No, what was weird about EW:HH! was the complete absence of God, and by God I mean Jehovah, Yahweh, or whatever you want to call Him. It. Whatever.

I think anyone who reads this blog knows that I have little patience for religion. About the closest I come to any belief in God is the Deist concept as articulated so powerfully by Thomas Paine in Age of Reason (this one's a biggie):

THE WORD OF GOD IS THE CREATION WE BEHOLD: And it is in this word, which no human invention can counterfeit or alter, that God speaketh universally to man.

Human language is local and changeable, and is therefore incapable of being used as the means of unchangeable and universal information. The idea that God sent Jesus Christ to publish, as they say, the glad tidings to all nations, from one end of the earth unto the other, is consistent only with the ignorance of those who know nothing of the extent of the world, and who believed, as those world-saviours believed, and continued to believe for several centuries, (and that in contradiction to the discoveries of philosophers and the experience of navigators,) that the earth was flat like a trencher; and that a man might walk to the end of it.

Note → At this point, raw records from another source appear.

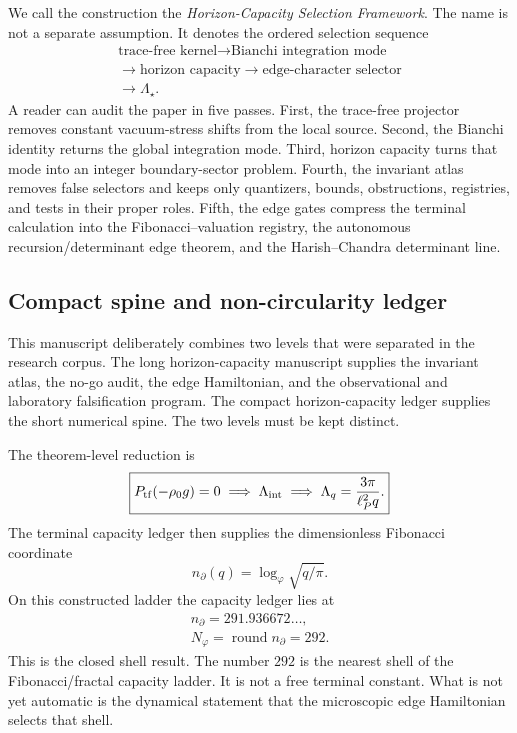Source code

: \documentclass[aps,prd,reprint,nofootinbib,superscriptaddress,floatfix]{revtex4-2}
\numberwithin{equation}{section}
\theoremstyle{definition}
\theoremstyle{plain}
\begin{document}
We call the construction the \emph{Horizon-Capacity Selection Framework}.  The name is not a
separate assumption.  It denotes the ordered selection sequence
\[
\boxed{
\begin{gathered}
\text{trace-free kernel}\to\text{Bianchi integration mode}\\
\to\text{horizon capacity}\to\text{edge-character selector}\\
\to\Lambda_\star .
\end{gathered}
}
\]
A reader can audit the paper in five passes.  First, the trace-free projector
removes constant vacuum-stress shifts from the local source.  Second, the
Bianchi identity returns the global integration mode.  Third, horizon capacity
turns that mode into an integer boundary-sector problem.  Fourth, the invariant
atlas removes false selectors and keeps only quantizers, bounds, obstructions,
registries, and tests in their proper roles.  Fifth, the edge gates compress
the terminal calculation into the Fibonacci--valuation registry, the autonomous
recursion/determinant edge theorem, and the Harish--Chandra determinant line.


\subsection{Compact spine and non-circularity ledger}
\label{subsec:compact-spine-combined}

This manuscript deliberately combines two levels that were separated in the
research corpus.  The long horizon-capacity manuscript supplies the invariant
atlas, the no-go audit, the edge Hamiltonian, and the observational and
laboratory falsification program.  The compact horizon-capacity ledger supplies
the short numerical spine.  The two levels must be kept distinct.

The theorem-level reduction is
\[
\boxed{
P_{\rm tf}(-\rho_0g)=0
\;\Longrightarrow\;
\Lambda_{\rm int}
\;\Longrightarrow\;
\Lambda_q=\frac{3\pi}{\ell_P^2q}.
}
\]
The terminal capacity ledger then supplies the dimensionless Fibonacci
coordinate
\[
\boxed{
n_\partial(q)=\log_\varphi\sqrt{q/\pi}.
}
\]
On this constructed ladder the capacity ledger lies at
\[
\boxed{
\begin{gathered}
n_\partial=291.936672\ldots,\\
N_\varphi=\operatorname{round}n_\partial=292.
\end{gathered}}
\]
This is the closed shell result.  The number \(292\) is the nearest shell of
the Fibonacci/fractal capacity ladder.  It is not a free terminal constant.
What is not yet automatic is the dynamical statement that the microscopic
edge Hamiltonian selects that shell.
\end{document}
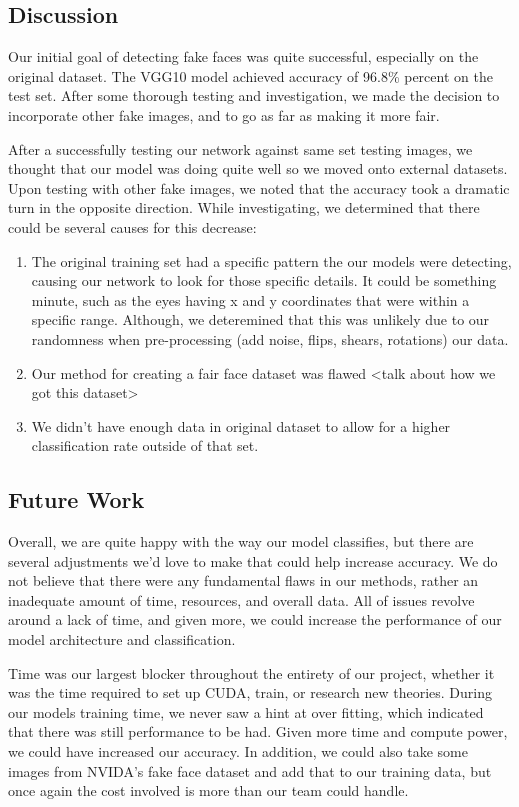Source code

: \documentclass[11pt, letterpaper]{article}
\providecommand{\tightlist}{%
  \setlength{\itemsep}{0pt}\setlength{\parskip}{0pt}
}
\begin{document}
\begin{multicols}{2}
  \section{Discussion}
  Our initial goal of detecting fake faces was quite successful, especially on
  the original dataset. The VGG10 model achieved accuracy of
  96.8\% percent on the test set. After some thorough testing
  and investigation, we made the decision to incorporate other fake images, and
  to go as far as making it more fair.

  After a successfully testing our network against same set testing images, we
  thought that our model was doing quite well so we moved onto external
  datasets. Upon testing with other fake images, we noted that the accuracy took
  a dramatic turn in the opposite direction. While investigating, we determined
  that there could be several causes for this decrease:

  \begin{enumerate}
    \tightlist
    \item The original training set had a specific pattern the our
      models were detecting, causing our network to look for those
      specific details. It could be something minute, such as the eyes
      having x and y coordinates that were within a specific
      range. Although, we deteremined that this was unlikely due to
      our randomness when pre-processing (add noise, flips, shears,
      rotations) our data.
    \item Our method for creating a fair face dataset was flawed <talk
      about how we got this dataset>
    \item We didn't have enough data in original dataset to allow for
      a higher classification rate outside of that set.
  \end{enumerate}

  \subsection{Future Work}
  Overall, we are quite happy with the way our model classifies, but
  there are several adjustments we'd love to make that could help
  increase accuracy. We do not believe that there were any fundamental
  flaws in our methods, rather an inadequate amount of time,
  resources, and overall data. All of issues revolve around a lack of
  time, and given more, we could increase the performance of our model
  architecture and classification.

  Time was our largest blocker throughout the entirety of our project, whether
  it was the time required to set up CUDA, train, or research new theories.
  During our models training time, we never saw a hint at over fitting, which
  indicated that there was still performance to be had. Given more time and
  compute power, we could have increased our accuracy. In addition, we could
  also take some images from NVIDA's fake face dataset and add that to our
  training data, but once again the cost involved is more than our team could
  handle.


\end{multicols}
\end{document}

But how was Jesus Christ to make anything known to all nations? He could speak but one language, which was Hebrew; and there are in the world several hundred languages. Scarcely any two nations speak the same language, or understand each other; and as to translations, every man who knows anything of languages, knows that it is impossible to translate from one language into another, not only without losing a great part of the original, but frequently of mistaking the sense; and besides all this, the art of printing was wholly unknown at the time Christ lived.

It is always necessary that the means that are to accomplish any end be equal to the accomplishment of that end, or the end cannot be accomplished. It is in this that the difference between finite and infinite power and wisdom discovers itself. Man frequently fails in accomplishing his end, from a natural inability of the power to the purpose; and frequently from the want of wisdom to apply power properly. But it is impossible for infinite power and wisdom to fail as man faileth. The means it useth are always equal to the end: but human language, more especially as there is not an universal language, is incapable of being used as an universal means of unchangeable and uniform information; and therefore it is not the means that God useth in manifesting himself universally to man.

It is only in the CREATION that all our ideas and conceptions of a word of God can unite. The Creation speaketh an universal language, independently of human speech or human language, multiplied and various as they be. It is an ever existing original, which every man can read. It cannot be forged; it cannot be counterfeited; it cannot be lost; it cannot be altered; it cannot be suppressed. It does not depend upon the will of man whether it shall be published or not; it publishes itself from one end of the earth to the other. It preaches to all nations and to all worlds; and this word of God reveals to man all that is necessary for man to know of God.

Do we want to contemplate his power? We see it in the immensity of the creation. Do we want to contemplate his wisdom? We see it in the unchangeable order by which the incomprehensible Whole is governed. Do we want to contemplate his munificence? We see it in the abundance with which he fills the earth. Do we want to contemplate his mercy? We see it in his not withholding that abundance even from the unthankful. In fine, do we want to know what God is? Search not the book called the scripture, which any human hand might make, but the scripture called the Creation.


Furthermore, I believe the Christian sense of justice is a joke:
For the internal evidence is, that the theory or doctrine of redemption has for its basis an idea of pecuniary justice, and not that of moral justice.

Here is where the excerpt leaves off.